▸ Goal of the exercise: From the records, return each line that has the word "hrsterm" in it.

(Collected data)
<<<<
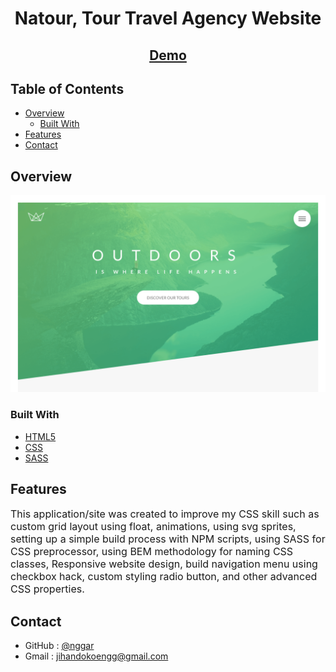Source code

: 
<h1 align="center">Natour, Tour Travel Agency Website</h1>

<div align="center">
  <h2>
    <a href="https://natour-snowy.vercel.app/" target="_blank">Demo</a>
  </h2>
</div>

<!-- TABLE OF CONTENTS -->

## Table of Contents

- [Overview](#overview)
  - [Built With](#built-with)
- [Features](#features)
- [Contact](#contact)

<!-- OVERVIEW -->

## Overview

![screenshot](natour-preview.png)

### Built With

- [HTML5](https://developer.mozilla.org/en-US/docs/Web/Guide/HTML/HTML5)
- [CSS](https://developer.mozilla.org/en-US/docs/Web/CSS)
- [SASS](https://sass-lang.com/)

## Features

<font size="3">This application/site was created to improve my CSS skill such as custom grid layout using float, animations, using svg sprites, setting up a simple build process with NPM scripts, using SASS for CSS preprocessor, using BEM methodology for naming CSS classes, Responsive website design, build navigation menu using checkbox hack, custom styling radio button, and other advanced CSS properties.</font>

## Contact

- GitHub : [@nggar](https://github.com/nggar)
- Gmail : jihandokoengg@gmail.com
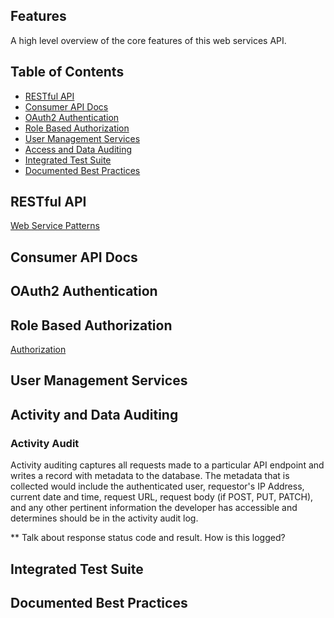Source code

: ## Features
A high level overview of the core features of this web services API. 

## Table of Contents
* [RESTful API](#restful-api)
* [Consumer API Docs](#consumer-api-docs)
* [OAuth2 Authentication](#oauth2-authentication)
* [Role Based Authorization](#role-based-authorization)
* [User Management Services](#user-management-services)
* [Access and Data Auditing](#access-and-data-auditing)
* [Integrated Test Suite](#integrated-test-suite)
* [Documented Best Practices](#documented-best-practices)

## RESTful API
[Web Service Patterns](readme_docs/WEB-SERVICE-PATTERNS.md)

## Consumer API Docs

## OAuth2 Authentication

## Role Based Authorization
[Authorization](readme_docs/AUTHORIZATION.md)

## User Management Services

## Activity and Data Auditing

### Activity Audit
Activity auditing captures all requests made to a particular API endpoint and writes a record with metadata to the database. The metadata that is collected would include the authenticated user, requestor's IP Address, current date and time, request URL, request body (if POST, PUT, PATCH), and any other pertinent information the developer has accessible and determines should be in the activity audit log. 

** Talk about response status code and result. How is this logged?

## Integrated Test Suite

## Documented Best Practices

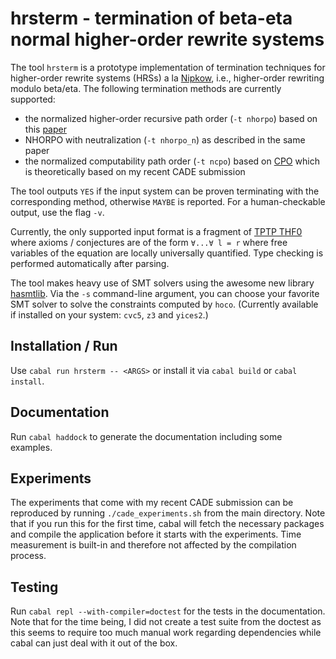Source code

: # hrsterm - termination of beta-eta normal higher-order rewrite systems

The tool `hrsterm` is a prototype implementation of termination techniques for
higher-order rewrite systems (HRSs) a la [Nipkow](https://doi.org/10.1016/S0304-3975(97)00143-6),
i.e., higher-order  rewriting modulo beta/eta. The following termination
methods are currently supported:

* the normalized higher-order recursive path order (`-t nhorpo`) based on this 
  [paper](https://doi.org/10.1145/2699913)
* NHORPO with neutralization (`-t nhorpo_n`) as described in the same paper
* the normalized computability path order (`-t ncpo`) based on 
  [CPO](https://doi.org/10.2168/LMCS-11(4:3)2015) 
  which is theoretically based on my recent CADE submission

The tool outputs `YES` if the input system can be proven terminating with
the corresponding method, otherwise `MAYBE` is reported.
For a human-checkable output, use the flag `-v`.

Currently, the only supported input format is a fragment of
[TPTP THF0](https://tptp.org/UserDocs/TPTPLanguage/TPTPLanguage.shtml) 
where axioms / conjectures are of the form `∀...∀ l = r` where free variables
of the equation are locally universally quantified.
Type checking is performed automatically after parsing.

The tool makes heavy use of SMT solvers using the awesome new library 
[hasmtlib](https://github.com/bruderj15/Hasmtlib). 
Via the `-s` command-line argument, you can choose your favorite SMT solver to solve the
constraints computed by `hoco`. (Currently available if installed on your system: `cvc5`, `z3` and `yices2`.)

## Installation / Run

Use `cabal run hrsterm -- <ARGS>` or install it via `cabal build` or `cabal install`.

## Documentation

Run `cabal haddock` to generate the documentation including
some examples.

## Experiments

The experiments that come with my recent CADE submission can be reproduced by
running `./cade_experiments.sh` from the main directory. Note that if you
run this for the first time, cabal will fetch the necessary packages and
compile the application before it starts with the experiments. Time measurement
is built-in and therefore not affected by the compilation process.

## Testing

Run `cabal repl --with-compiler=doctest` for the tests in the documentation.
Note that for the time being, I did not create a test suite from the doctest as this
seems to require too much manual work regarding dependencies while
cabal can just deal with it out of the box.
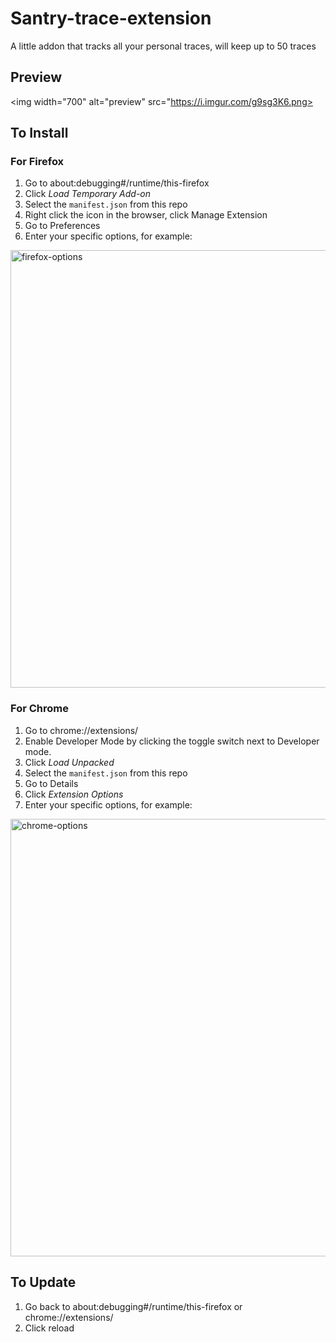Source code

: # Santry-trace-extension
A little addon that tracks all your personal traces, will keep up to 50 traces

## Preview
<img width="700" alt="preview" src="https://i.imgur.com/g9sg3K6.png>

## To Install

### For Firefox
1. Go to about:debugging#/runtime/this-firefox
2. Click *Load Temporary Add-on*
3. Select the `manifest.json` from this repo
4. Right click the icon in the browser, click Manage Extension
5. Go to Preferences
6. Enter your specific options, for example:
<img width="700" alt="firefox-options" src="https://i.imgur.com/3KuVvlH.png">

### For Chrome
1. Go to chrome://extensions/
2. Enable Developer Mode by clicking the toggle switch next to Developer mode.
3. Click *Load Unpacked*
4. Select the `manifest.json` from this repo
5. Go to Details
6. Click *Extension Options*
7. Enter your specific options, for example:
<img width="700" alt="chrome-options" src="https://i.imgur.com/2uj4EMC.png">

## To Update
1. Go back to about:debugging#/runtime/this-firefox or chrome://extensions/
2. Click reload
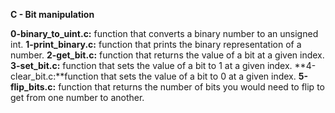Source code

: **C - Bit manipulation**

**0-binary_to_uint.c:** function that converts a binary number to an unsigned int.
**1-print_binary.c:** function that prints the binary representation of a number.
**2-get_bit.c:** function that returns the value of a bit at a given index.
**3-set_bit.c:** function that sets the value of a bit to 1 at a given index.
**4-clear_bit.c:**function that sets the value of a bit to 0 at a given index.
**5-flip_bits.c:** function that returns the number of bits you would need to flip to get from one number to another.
>>>>
▸ Solution to the problem:
: # hrsterm - termination of beta-eta normal higher-order rewrite systems
The tool `hrsterm` is a prototype implementation of termination techniques for
Use `cabal run hrsterm -- <ARGS>` or install it via `cabal build` or `cabal install`.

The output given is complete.